**Prompt:** In the data that follows, find the line containing "## How to Reach Me"; then quote that line and every line after it, exactly, through the last one.
_ _ _ _ _ _ _
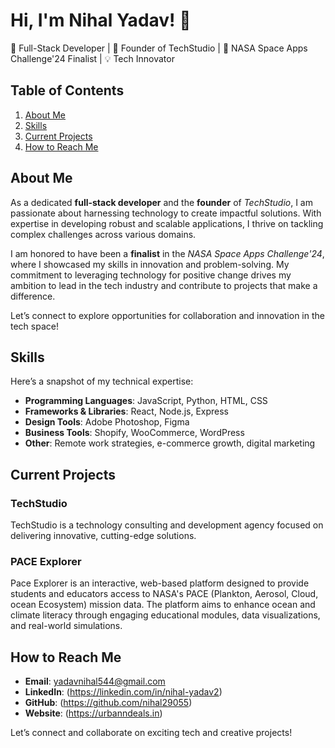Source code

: # Hi, I'm Nihal Yadav! 👋

🚀 Full-Stack Developer | 💼 Founder of TechStudio | 🌌 NASA Space Apps Challenge'24 Finalist | 💡 Tech Innovator

## Table of Contents

1. [About Me](#about-me)
2. [Skills](#skills)
3. [Current Projects](#current-projects)
4. [How to Reach Me](#how-to-reach-me)

## About Me

As a dedicated **full-stack developer** and the **founder** of *TechStudio*, I am passionate about harnessing technology to create impactful solutions. With expertise in developing robust and scalable applications, I thrive on tackling complex challenges across various domains.

I am honored to have been a **finalist** in the *NASA Space Apps Challenge'24*, where I showcased my skills in innovation and problem-solving. My commitment to leveraging technology for positive change drives my ambition to lead in the tech industry and contribute to projects that make a difference.

Let’s connect to explore opportunities for collaboration and innovation in the tech space!
## Skills

Here’s a snapshot of my technical expertise:

- **Programming Languages**: JavaScript, Python, HTML, CSS
- **Frameworks & Libraries**: React, Node.js, Express
- **Design Tools**: Adobe Photoshop, Figma
- **Business Tools**: Shopify, WooCommerce, WordPress
- **Other**: Remote work strategies, e-commerce growth, digital marketing

## Current Projects

### TechStudio
TechStudio is a technology consulting and development agency focused on delivering innovative, cutting-edge solutions.

### PACE Explorer
Pace Explorer is an interactive, web-based platform designed to provide students and educators access to NASA's PACE (Plankton, Aerosol, Cloud, ocean Ecosystem) mission data. The platform aims to enhance ocean and climate literacy through engaging educational modules, data visualizations, and real-world simulations.

## How to Reach Me

- **Email**: yadavnihal544@gmail.com
- **LinkedIn**: (https://linkedin.com/in/nihal-yadav2)
- **GitHub**: (https://github.com/nihal29055)
- **Website**: (https://urbanndeals.in)

Let’s connect and collaborate on exciting tech and creative projects!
_ _ _ _ _ _ _
**Answer to this task:**
## How to Reach Me

- **Email**: yadavnihal544@gmail.com
- **LinkedIn**: (https://linkedin.com/in/nihal-yadav2)
- **GitHub**: (https://github.com/nihal29055)
- **Website**: (https://urbanndeals.in)

Let’s connect and collaborate on exciting tech and creative projects!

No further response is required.